20130218 interv NA scrutin binominal

 

« La loi favorise l’égal accès des femmes et des hommes aux mandats électoraux et fonctions électives. » Le message de l’article 1 de notre constitution est on ne peut plus clair, mais la réalité politique résiste opiniâtrement à ce que la parité s’installe dans toutes nos assemblées d’élus et en particulier dans nos conseils généraux (13% de femmes seulement).

L’introduction par le gouvernement du scrutin binominal -un homme et une femme élus sur un même canton- est une réforme courageuse qui aura pour conséquence de renouveler en profondeur les assemblées départementales.

C’est une réforme efficace aussi puisqu’elle permettra enfin de faire respecter, mathématiquement, l’égalité entre femmes et hommes dans ces assemblées, et ce dès 2015.

A celles et ceux qui affirment que deux élus ne pourront cohabiter sur une même circonscription d’élection, nous répondons que les Sénateurs ont pourtant l’air de s’accommoder d’une telle configuration. L’analyse du fonctionnement des départements montre par ailleurs que beaucoup d’instances concernent déjà plusieurs cantons et que personne ne prend ombrage d’un pilotage collectif. Faisons confiance aux élus.

Il est d’ailleurs intéressant de voir que ces critiques émanent de ceux qui  étaient les ardents promoteurs du conseiller territorial, sensé siéger en même temps au département et à la région, et qui en terme de complexité et d’absence de lisibilité était d’une toute autre nature.

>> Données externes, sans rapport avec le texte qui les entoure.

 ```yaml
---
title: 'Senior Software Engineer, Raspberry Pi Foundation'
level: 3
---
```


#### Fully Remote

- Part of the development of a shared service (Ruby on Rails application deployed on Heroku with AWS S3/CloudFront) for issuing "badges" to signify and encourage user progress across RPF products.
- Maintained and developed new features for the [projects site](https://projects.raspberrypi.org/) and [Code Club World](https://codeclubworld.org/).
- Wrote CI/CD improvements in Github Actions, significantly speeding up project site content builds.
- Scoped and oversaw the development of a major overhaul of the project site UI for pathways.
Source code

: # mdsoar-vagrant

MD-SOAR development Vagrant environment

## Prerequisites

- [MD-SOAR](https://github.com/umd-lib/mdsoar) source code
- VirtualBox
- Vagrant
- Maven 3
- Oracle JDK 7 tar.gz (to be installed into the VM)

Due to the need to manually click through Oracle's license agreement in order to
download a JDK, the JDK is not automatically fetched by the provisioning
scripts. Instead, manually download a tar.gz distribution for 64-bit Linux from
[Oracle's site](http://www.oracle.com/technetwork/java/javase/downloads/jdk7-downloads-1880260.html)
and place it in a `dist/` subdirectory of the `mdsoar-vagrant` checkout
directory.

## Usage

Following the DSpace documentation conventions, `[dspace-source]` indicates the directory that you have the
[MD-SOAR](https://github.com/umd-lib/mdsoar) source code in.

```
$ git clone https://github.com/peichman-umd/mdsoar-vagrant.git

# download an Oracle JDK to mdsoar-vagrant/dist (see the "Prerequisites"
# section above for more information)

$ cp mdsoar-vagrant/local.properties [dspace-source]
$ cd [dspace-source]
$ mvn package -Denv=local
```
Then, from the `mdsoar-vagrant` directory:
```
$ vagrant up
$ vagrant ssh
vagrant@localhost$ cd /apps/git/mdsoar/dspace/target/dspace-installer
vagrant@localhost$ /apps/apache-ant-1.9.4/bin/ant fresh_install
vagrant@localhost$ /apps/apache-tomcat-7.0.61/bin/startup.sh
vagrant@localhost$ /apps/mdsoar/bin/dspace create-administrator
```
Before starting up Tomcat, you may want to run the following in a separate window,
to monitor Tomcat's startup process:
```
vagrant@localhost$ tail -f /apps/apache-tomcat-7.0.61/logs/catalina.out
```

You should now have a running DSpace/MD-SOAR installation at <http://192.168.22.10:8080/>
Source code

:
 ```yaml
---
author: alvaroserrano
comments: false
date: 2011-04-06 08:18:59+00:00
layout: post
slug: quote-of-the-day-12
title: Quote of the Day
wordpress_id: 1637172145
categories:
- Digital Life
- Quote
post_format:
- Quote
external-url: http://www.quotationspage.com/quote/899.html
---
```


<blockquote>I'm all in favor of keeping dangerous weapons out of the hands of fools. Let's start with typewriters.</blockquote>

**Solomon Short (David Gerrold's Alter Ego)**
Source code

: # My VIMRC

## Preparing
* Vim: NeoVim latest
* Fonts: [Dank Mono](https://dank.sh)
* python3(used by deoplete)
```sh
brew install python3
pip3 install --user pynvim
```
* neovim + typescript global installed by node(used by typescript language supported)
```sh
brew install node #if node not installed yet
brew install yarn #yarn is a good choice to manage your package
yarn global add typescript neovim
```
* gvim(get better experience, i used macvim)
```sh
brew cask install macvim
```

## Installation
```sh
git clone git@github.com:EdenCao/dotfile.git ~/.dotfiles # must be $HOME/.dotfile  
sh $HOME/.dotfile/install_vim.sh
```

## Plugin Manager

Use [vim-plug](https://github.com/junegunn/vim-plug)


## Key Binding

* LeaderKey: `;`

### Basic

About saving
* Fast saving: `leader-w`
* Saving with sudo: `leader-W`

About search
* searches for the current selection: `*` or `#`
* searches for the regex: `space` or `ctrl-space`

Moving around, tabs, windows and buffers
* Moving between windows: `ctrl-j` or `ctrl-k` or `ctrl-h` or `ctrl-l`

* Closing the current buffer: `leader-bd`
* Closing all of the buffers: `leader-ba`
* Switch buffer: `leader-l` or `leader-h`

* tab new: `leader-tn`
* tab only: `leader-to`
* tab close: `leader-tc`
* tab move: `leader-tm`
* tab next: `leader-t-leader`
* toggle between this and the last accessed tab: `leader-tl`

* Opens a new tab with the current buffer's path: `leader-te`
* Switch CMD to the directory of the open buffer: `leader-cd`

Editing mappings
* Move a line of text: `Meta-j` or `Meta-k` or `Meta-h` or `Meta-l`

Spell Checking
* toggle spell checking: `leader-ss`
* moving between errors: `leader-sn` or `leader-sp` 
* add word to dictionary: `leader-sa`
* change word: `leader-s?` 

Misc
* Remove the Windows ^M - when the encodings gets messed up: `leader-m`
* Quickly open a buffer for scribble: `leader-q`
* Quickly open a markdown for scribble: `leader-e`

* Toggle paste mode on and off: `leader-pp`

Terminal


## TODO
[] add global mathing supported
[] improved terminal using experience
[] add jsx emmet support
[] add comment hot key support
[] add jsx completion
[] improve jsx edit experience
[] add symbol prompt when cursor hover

A celles et ceux qui affirment que cette égalité quantitative ne donnera pas lieu à une répartition égale du pouvoir entre femmes et hommes, nous répondons qu’il n’y a aucune raison pour que les femmes ne soient pas les égales des hommes dans le cadre de leur mandat.

Enfin, à celles et ceux – et surtout ceux – qui affirment que la volonté de mettre en place des assemblées départementales paritaires relève  « du gadget, pour ne pas dire davantage » et que bon nombre de femmes élues risquent de « se retrouver en situation de potiches », nous répondons que ces assemblées, composées pour moitié de femmes, n’en fonctionneront pas plus mal, que nos institutions ne seront pas en péril, et qu’ils sont bien la preuve que les mœurs évoluent lentement et que le rééquilibrage ne se fera jamais de lui-même.

Cessons de feindre que le combat de l’égalité en politique est gagné. En 2012, l’UMP a préféré s’acquitter de pénalités financières conséquentes plutôt que de présenter davantage de candidates aux élections législatives.

La décentralisation est affaire d’optimisation de la gestion publique mais aussi d’approfondissement démocratique. Ce texte porteur d’innovations est une première étape   que viendra compléter l’acte 3 de la décentralisation et qui sera très vite suivie, nous l’espérons sincèrement, par de nouvelles dispositions indispensables en matière de droit de vote des étrangers aux élections locales comme en matière de limitation du cumul des mandats.